Optimising Lennard Jones


I have implemented a very naive calculation of the Lennard Jones potential for a molecular system, and would like your help in optimising it. I have read the “Fast N-body Simulation” article several times, but there are difficulties with taking its approach, primarily that I cannot store the position or force vectors in float4 structures, since I need to do some rather involved matrix manipulation (Cholesky square root via the MAGMA library and various multiply and linear-solve operations).

At present I am using the most inefficient calculation method possible - a single thread executing on a single multiprocessor, loading from and writing to global memory. Clearly I’m taking no advantage of parallelism in this implementation, which is something I need to resolve.

I have attached my kernel file to this message, if you are able to give me some advice based on your experience, I would be eternally grateful.
lj.cu (1.03 KB)

Just for information, I’m using CUDA 4.0, with a GTX570 on my desktop machine and the latest Tesla on my university’s server farm.

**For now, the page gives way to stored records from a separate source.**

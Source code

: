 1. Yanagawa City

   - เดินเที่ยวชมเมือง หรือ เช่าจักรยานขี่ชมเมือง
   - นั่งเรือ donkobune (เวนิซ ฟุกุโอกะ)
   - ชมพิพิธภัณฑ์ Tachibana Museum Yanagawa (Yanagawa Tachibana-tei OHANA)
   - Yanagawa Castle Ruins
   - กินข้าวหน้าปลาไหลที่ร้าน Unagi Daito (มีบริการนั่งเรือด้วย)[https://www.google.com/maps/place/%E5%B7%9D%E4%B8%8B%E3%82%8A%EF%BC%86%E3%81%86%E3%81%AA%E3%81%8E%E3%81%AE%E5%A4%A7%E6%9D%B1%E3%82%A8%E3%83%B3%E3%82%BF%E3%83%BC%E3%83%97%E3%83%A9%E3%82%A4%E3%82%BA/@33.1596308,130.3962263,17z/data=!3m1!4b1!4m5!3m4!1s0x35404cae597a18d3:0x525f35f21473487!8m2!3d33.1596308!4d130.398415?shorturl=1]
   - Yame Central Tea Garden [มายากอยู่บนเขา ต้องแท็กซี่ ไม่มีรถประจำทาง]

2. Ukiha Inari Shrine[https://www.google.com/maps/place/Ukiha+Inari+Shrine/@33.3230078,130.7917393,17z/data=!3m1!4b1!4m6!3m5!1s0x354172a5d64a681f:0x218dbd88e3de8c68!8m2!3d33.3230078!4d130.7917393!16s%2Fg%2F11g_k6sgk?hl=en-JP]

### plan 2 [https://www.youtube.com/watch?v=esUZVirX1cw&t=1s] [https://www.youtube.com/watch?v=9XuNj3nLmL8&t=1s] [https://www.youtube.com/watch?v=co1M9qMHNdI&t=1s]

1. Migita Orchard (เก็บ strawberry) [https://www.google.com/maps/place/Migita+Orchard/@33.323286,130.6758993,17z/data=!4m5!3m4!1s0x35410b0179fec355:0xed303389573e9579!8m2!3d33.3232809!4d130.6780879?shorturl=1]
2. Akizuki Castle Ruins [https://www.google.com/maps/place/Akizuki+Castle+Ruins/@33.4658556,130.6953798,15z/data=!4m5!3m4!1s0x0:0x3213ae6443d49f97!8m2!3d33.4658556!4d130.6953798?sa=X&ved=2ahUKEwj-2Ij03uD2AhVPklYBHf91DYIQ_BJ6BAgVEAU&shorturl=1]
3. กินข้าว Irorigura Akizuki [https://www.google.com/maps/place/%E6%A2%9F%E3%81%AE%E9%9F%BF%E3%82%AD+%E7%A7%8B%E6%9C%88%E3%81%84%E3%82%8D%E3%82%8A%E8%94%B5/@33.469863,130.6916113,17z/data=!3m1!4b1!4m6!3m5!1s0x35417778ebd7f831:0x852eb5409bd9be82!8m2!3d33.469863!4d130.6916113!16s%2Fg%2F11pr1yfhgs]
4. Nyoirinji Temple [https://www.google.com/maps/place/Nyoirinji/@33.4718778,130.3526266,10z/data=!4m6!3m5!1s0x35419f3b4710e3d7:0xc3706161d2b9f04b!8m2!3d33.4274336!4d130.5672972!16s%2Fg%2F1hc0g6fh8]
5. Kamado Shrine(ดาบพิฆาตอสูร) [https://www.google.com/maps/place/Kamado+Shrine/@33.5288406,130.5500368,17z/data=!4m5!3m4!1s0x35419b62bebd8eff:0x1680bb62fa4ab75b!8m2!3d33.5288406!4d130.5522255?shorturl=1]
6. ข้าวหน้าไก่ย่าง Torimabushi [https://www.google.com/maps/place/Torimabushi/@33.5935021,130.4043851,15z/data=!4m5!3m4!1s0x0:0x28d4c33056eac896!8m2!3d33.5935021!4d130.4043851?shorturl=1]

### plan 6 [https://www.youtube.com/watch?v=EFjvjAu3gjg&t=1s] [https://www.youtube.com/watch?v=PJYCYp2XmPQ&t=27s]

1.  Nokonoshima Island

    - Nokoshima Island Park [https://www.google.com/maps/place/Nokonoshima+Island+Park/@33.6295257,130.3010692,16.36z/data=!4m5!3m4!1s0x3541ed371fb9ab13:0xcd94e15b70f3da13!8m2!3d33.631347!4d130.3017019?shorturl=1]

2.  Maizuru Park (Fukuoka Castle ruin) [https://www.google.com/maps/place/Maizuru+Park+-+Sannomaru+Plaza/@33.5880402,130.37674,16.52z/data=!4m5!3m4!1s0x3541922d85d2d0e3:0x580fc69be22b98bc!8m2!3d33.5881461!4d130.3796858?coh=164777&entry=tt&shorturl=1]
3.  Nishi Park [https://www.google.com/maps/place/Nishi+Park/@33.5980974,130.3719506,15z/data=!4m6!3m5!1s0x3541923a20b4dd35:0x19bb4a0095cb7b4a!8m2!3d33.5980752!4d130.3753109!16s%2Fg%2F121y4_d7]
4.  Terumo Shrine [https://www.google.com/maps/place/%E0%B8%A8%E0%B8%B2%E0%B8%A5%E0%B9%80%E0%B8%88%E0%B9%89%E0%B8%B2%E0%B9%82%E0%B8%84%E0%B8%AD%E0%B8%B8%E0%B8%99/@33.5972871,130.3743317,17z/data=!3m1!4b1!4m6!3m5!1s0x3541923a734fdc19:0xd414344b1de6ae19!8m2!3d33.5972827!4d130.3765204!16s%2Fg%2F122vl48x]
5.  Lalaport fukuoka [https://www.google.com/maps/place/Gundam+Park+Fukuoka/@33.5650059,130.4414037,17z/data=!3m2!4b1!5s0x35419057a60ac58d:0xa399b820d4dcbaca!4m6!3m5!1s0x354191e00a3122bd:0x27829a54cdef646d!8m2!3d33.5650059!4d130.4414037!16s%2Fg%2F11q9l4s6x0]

Previously the LJ calculation was 66% of my total GPU runtime. It is now 0.98%. The steps I took were as follows:

  1. Removed the outer loop from the code, and ran one thread per atom i, calculating its interactions with all other atoms i!=j.
  2. Removed the calculation of the interactions i->j and j->i in the same loop, and instead explicitly calculated each interaction. This boiled down to removing the lines where a force was subtracted from the d_F_j variable.
  3. Since the variable float* potential was contended amongst threads, I created an array of N floats, in to which the potential due to each atom i could be stored. Once the LJ kernel had completed, I quickly summed up these individual potentials to give the final potential of the system.

All in all, rather a good result, especially since I didn’t have to get involved in shared memory, float4 hacks and the like.